#### PROVIDED MATERIAL:
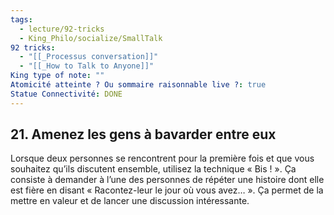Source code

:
 ```yaml
---
tags:
  - lecture/92-tricks
  - King_Philo/socialize/SmallTalk
92 tricks:
  - "[[_Processus conversation]]"
  - "[[_How to Talk to Anyone]]"
King type of note: ""
Atomicité atteinte ? Ou sommaire raisonnable live ?: true
Statue Connectivité: DONE
---
```

## 21. Amenez les gens à bavarder entre eux

Lorsque deux personnes se rencontrent pour la première fois et que vous souhaitez qu’ils discutent ensemble, utilisez la technique « Bis ! ». Ça consiste à demander à l’une des personnes de répéter une histoire dont elle est fière en disant « Racontez-leur le jour où vous avez… ». Ça permet de la mettre en valeur et de lancer une discussion intéressante.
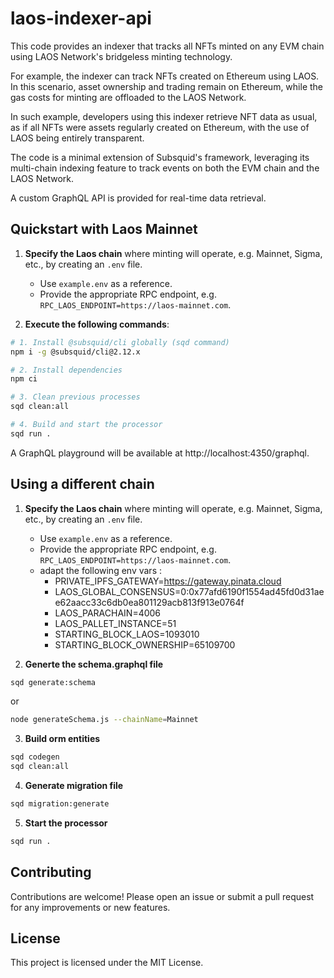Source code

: # laos-indexer-api

This code provides an indexer that tracks all NFTs minted on any EVM chain using LAOS Network's bridgeless minting technology.

For example, the indexer can track NFTs created on Ethereum using LAOS. In this scenario, asset ownership and trading remain on Ethereum, while the gas costs for minting are offloaded to the LAOS Network.

In such example, developers using this indexer retrieve NFT data as usual, as if all NFTs were assets regularly created on Ethereum, 
with the use of LAOS being entirely transparent.

The code is a minimal extension of Subsquid's framework, leveraging its multi-chain indexing feature to track events on both the EVM chain and the LAOS Network.

A custom GraphQL API is provided for real-time data retrieval.

## Quickstart with Laos Mainnet

1. **Specify the Laos chain** where minting will operate, e.g. Mainnet, Sigma, etc., by creating an `.env` file.
   - Use `example.env` as a reference.
   - Provide the appropriate RPC endpoint, e.g. `RPC_LAOS_ENDPOINT=https://laos-mainnet.com`.

2. **Execute the following commands**:

```bash
# 1. Install @subsquid/cli globally (sqd command)
npm i -g @subsquid/cli@2.12.x

# 2. Install dependencies
npm ci

# 3. Clean previous processes
sqd clean:all

# 4. Build and start the processor
sqd run .
```

A GraphQL playground will be available at http://localhost:4350/graphql.


## Using a different chain

1. **Specify the Laos chain** where minting will operate, e.g. Mainnet, Sigma, etc., by creating an `.env` file.
   - Use `example.env` as a reference.
   - Provide the appropriate RPC endpoint, e.g. `RPC_LAOS_ENDPOINT=https://laos-mainnet.com`.
   - adapt the following env vars :
     - PRIVATE_IPFS_GATEWAY=https://gateway.pinata.cloud
     - LAOS_GLOBAL_CONSENSUS=0:0x77afd6190f1554ad45fd0d31aee62aacc33c6db0ea801129acb813f913e0764f
     - LAOS_PARACHAIN=4006
     - LAOS_PALLET_INSTANCE=51
     - STARTING_BLOCK_LAOS=1093010
     - STARTING_BLOCK_OWNERSHIP=65109700

2. **Generte the schema.graphql file**

```bash
sqd generate:schema
```
or
```bash
node generateSchema.js --chainName=Mainnet
```

3. **Build orm entities**

```bash
sqd codegen
sqd clean:all
```


4. **Generate migration file**

```bash
sqd migration:generate
```

5. **Start the processor**


```bash
sqd run .
```







## Contributing

Contributions are welcome! Please open an issue or submit a pull request for any improvements or new features.

## License
This project is licensed under the MIT License. 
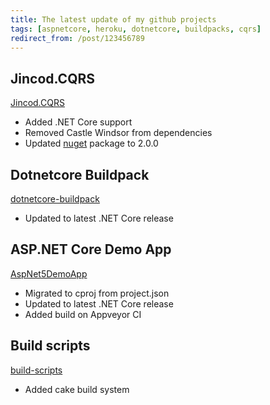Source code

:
 ```yaml
---
title: The latest update of my github projects
tags: [aspnetcore, heroku, dotnetcore, buildpacks, cqrs]
redirect_from: /post/123456789
---
```


## Jincod.CQRS

[Jincod.CQRS](https://github.com/jincod/Jincod.CQRS)

- Added .NET Core support
- Removed Castle Windsor from dependencies
- Updated [nuget](https://www.nuget.org/packages/Jincod.CQRS) package to 2.0.0

## Dotnetcore Buildpack

[dotnetcore-buildpack](https://github.com/jincod/dotnetcore-buildpack)

- Updated to latest .NET Core release

## ASP.NET Core Demo App

[AspNet5DemoApp](https://github.com/jincod/AspNet5DemoApp)

- Migrated to cproj from project.json
- Updated to latest .NET Core release
- Added build on Appveyor CI

## Build scripts

[build-scripts](https://github.com/jincod/build-scripts)

- Added cake build system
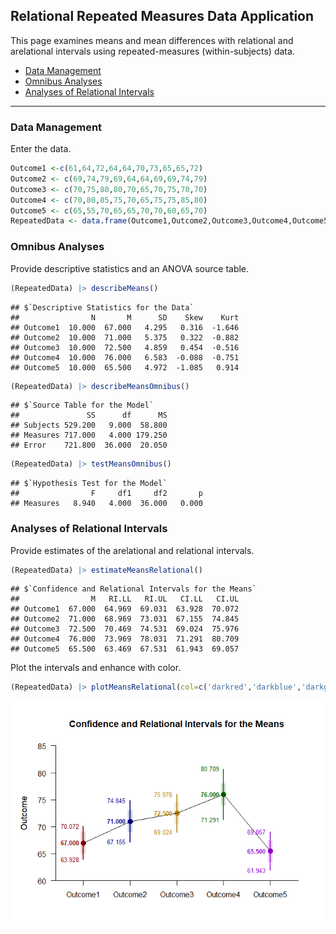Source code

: 
## Relational Repeated Measures Data Application

This page examines means and mean differences with relational and
arelational intervals using repeated-measures (within-subjects) data.

- [Data Management](#data-management)
- [Omnibus Analyses](#omnibus-analyses)
- [Analyses of Relational Intervals](#analyses-of-relational-intervals)

------------------------------------------------------------------------

### Data Management

Enter the data.

``` r
Outcome1 <-c(61,64,72,64,64,70,73,65,65,72)
Outcome2 <- c(69,74,79,69,64,64,69,69,74,79)
Outcome3 <- c(70,75,80,80,70,65,70,75,70,70) 
Outcome4 <- c(70,80,85,75,70,65,75,75,85,80)
Outcome5 <- c(65,55,70,65,65,70,70,60,65,70)
RepeatedData <- data.frame(Outcome1,Outcome2,Outcome3,Outcome4,Outcome5)
```

### Omnibus Analyses

Provide descriptive statistics and an ANOVA source table.

``` r
(RepeatedData) |> describeMeans()
```

    ## $`Descriptive Statistics for the Data`
    ##                N       M      SD    Skew    Kurt
    ## Outcome1  10.000  67.000   4.295   0.316  -1.646
    ## Outcome2  10.000  71.000   5.375   0.322  -0.882
    ## Outcome3  10.000  72.500   4.859   0.454  -0.516
    ## Outcome4  10.000  76.000   6.583  -0.088  -0.751
    ## Outcome5  10.000  65.500   4.972  -1.085   0.914

``` r
(RepeatedData) |> describeMeansOmnibus()
```

    ## $`Source Table for the Model`
    ##               SS      df      MS
    ## Subjects 529.200   9.000  58.800
    ## Measures 717.000   4.000 179.250
    ## Error    721.800  36.000  20.050

``` r
(RepeatedData) |> testMeansOmnibus()
```

    ## $`Hypothesis Test for the Model`
    ##                F     df1     df2       p
    ## Measures   8.940   4.000  36.000   0.000

### Analyses of Relational Intervals

Provide estimates of the arelational and relational intervals.

``` r
(RepeatedData) |> estimateMeansRelational()
```

    ## $`Confidence and Relational Intervals for the Means`
    ##                M   RI.LL   RI.UL   CI.LL   CI.UL
    ## Outcome1  67.000  64.969  69.031  63.928  70.072
    ## Outcome2  71.000  68.969  73.031  67.155  74.845
    ## Outcome3  72.500  70.469  74.531  69.024  75.976
    ## Outcome4  76.000  73.969  78.031  71.291  80.709
    ## Outcome5  65.500  63.469  67.531  61.943  69.057

Plot the intervals and enhance with color.

``` r
(RepeatedData) |> plotMeansRelational(col=c('darkred','darkblue','darkgoldenrod','darkgreen','darkviolet'))
```

![](figures/Relational-Repeated-RelationalB-1.png)<!-- -->
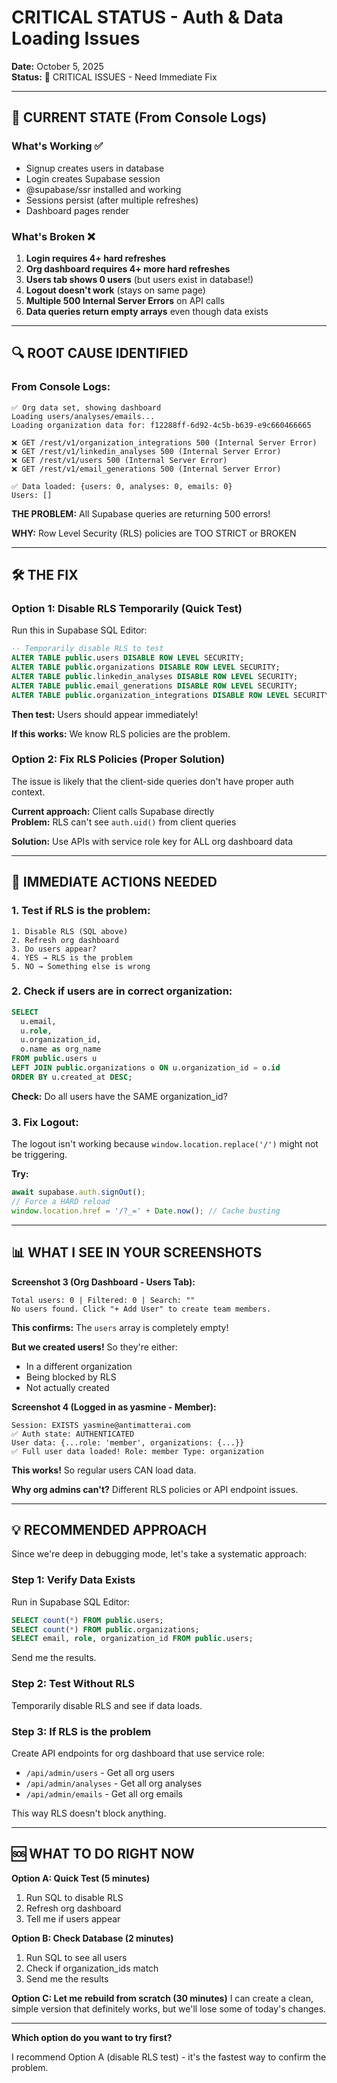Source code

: # CRITICAL STATUS - Auth & Data Loading Issues

**Date:** October 5, 2025  
**Status:** 🔴 CRITICAL ISSUES - Need Immediate Fix

---

## 🔴 CURRENT STATE (From Console Logs)

### What's Working ✅
- Signup creates users in database
- Login creates Supabase session
- @supabase/ssr installed and working
- Sessions persist (after multiple refreshes)
- Dashboard pages render

### What's Broken ❌
1. **Login requires 4+ hard refreshes**
2. **Org dashboard requires 4+ more hard refreshes**
3. **Users tab shows 0 users** (but users exist in database!)
4. **Logout doesn't work** (stays on same page)
5. **Multiple 500 Internal Server Errors** on API calls
6. **Data queries return empty arrays** even though data exists

---

## 🔍 ROOT CAUSE IDENTIFIED

### From Console Logs:
```
✅ Org data set, showing dashboard
Loading users/analyses/emails...
Loading organization data for: f12288ff-6d92-4c5b-b639-e9c660466665

❌ GET /rest/v1/organization_integrations 500 (Internal Server Error)
❌ GET /rest/v1/linkedin_analyses 500 (Internal Server Error)
❌ GET /rest/v1/users 500 (Internal Server Error)  
❌ GET /rest/v1/email_generations 500 (Internal Server Error)

✅ Data loaded: {users: 0, analyses: 0, emails: 0}
Users: []
```

**THE PROBLEM:** All Supabase queries are returning 500 errors!

**WHY:** Row Level Security (RLS) policies are TOO STRICT or BROKEN

---

## 🛠️ THE FIX

### Option 1: Disable RLS Temporarily (Quick Test)

Run this in Supabase SQL Editor:

```sql
-- Temporarily disable RLS to test
ALTER TABLE public.users DISABLE ROW LEVEL SECURITY;
ALTER TABLE public.organizations DISABLE ROW LEVEL SECURITY;
ALTER TABLE public.linkedin_analyses DISABLE ROW LEVEL SECURITY;
ALTER TABLE public.email_generations DISABLE ROW LEVEL SECURITY;
ALTER TABLE public.organization_integrations DISABLE ROW LEVEL SECURITY;
```

**Then test:** Users should appear immediately!

**If this works:** We know RLS policies are the problem.

### Option 2: Fix RLS Policies (Proper Solution)

The issue is likely that the client-side queries don't have proper auth context.

**Current approach:** Client calls Supabase directly  
**Problem:** RLS can't see `auth.uid()` from client queries

**Solution:** Use APIs with service role key for ALL org dashboard data

---

## 🎯 IMMEDIATE ACTIONS NEEDED

### 1. Test if RLS is the problem:
```
1. Disable RLS (SQL above)
2. Refresh org dashboard
3. Do users appear?
4. YES → RLS is the problem
5. NO → Something else is wrong
```

### 2. Check if users are in correct organization:
```sql
SELECT 
  u.email,
  u.role,
  u.organization_id,
  o.name as org_name
FROM public.users u
LEFT JOIN public.organizations o ON u.organization_id = o.id
ORDER BY u.created_at DESC;
```

**Check:** Do all users have the SAME organization_id?

### 3. Fix Logout:
The logout isn't working because `window.location.replace('/')` might not be triggering.

**Try:**
```typescript
await supabase.auth.signOut();
// Force a HARD reload
window.location.href = '/?_=' + Date.now(); // Cache busting
```

---

## 📊 WHAT I SEE IN YOUR SCREENSHOTS

**Screenshot 3 (Org Dashboard - Users Tab):**
```
Total users: 0 | Filtered: 0 | Search: ""
No users found. Click "+ Add User" to create team members.
```

**This confirms:** The `users` array is completely empty!

**But we created users!** So they're either:
- In a different organization
- Being blocked by RLS
- Not actually created

**Screenshot 4 (Logged in as yasmine - Member):**
```
Session: EXISTS yasmine@antimatterai.com
✅ Auth state: AUTHENTICATED
User data: {...role: 'member', organizations: {...}}
✅ Full user data loaded! Role: member Type: organization
```

**This works!** So regular users CAN load data.

**Why org admins can't?** Different RLS policies or API endpoint issues.

---

## 💡 RECOMMENDED APPROACH

Since we're deep in debugging mode, let's take a systematic approach:

### Step 1: Verify Data Exists
Run in Supabase SQL Editor:
```sql
SELECT count(*) FROM public.users;
SELECT count(*) FROM public.organizations;
SELECT email, role, organization_id FROM public.users;
```

Send me the results.

### Step 2: Test Without RLS
Temporarily disable RLS and see if data loads.

### Step 3: If RLS is the problem
Create API endpoints for org dashboard that use service role:
- `/api/admin/users` - Get all org users
- `/api/admin/analyses` - Get all org analyses
- `/api/admin/emails` - Get all org emails

This way RLS doesn't block anything.

---

## 🆘 WHAT TO DO RIGHT NOW

**Option A: Quick Test (5 minutes)**
1. Run SQL to disable RLS
2. Refresh org dashboard
3. Tell me if users appear

**Option B: Check Database (2 minutes)**
1. Run SQL to see all users
2. Check if organization_ids match
3. Send me the results

**Option C: Let me rebuild from scratch (30 minutes)**
I can create a clean, simple version that definitely works, but we'll lose some of today's changes.

---

**Which option do you want to try first?**

I recommend Option A (disable RLS test) - it's the fastest way to confirm the problem.

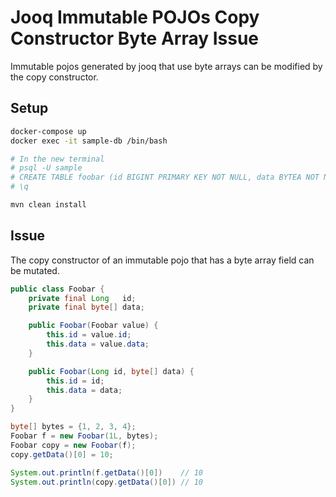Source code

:# Jooq Immutable POJOs Copy Constructor Byte Array Issue
Immutable pojos generated by jooq that use byte arrays can be modified by the copy constructor.

## Setup
```bash
docker-compose up
docker exec -it sample-db /bin/bash

# In the new terminal
# psql -U sample
# CREATE TABLE foobar (id BIGINT PRIMARY KEY NOT NULL, data BYTEA NOT NULL );
# \q

mvn clean install
```

## Issue
The copy constructor of an immutable pojo that has a byte array field can be mutated.

```java
public class Foobar {
    private final Long   id;
    private final byte[] data;

    public Foobar(Foobar value) {
        this.id = value.id;
        this.data = value.data;
    }

    public Foobar(Long id, byte[] data) {
        this.id = id;
        this.data = data;
    }
}
```

```java
byte[] bytes = {1, 2, 3, 4};
Foobar f = new Foobar(1L, bytes);
Foobar copy = new Foobar(f);
copy.getData()[0] = 10;

System.out.println(f.getData()[0])    // 10
System.out.println(copy.getData()[0]) // 10
```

#### ACTIVITY:
Exactly as they appear, print the lines of the listing above from its first line through the line that contains "## Using a different chain", minus the pictures.

#### EXERCISE OUTPUT:
Source code

:
 ```yaml
---
tags:
  - lecture/92-tricks
  - King_Philo/socialize/SmallTalk
92 tricks:
  - "[[_Processus conversation]]"
  - "[[_How to Talk to Anyone]]"
King type of note: ""
Atomicité atteinte ? Ou sommaire raisonnable live ?: true
Statue Connectivité: DONE
---
```

## 21. Amenez les gens à bavarder entre eux

Lorsque deux personnes se rencontrent pour la première fois et que vous souhaitez qu’ils discutent ensemble, utilisez la technique « Bis ! ». Ça consiste à demander à l’une des personnes de répéter une histoire dont elle est fière en disant « Racontez-leur le jour où vous avez… ». Ça permet de la mettre en valeur et de lancer une discussion intéressante.
Source code

: # laos-indexer-api

This code provides an indexer that tracks all NFTs minted on any EVM chain using LAOS Network's bridgeless minting technology.

For example, the indexer can track NFTs created on Ethereum using LAOS. In this scenario, asset ownership and trading remain on Ethereum, while the gas costs for minting are offloaded to the LAOS Network.

In such example, developers using this indexer retrieve NFT data as usual, as if all NFTs were assets regularly created on Ethereum, 
with the use of LAOS being entirely transparent.

The code is a minimal extension of Subsquid's framework, leveraging its multi-chain indexing feature to track events on both the EVM chain and the LAOS Network.

A custom GraphQL API is provided for real-time data retrieval.

## Quickstart with Laos Mainnet

1. **Specify the Laos chain** where minting will operate, e.g. Mainnet, Sigma, etc., by creating an `.env` file.
   - Use `example.env` as a reference.
   - Provide the appropriate RPC endpoint, e.g. `RPC_LAOS_ENDPOINT=https://laos-mainnet.com`.

2. **Execute the following commands**:

```bash
# 1. Install @subsquid/cli globally (sqd command)
npm i -g @subsquid/cli@2.12.x

# 2. Install dependencies
npm ci

# 3. Clean previous processes
sqd clean:all

# 4. Build and start the processor
sqd run .
```

A GraphQL playground will be available at http://localhost:4350/graphql.


## Using a different chain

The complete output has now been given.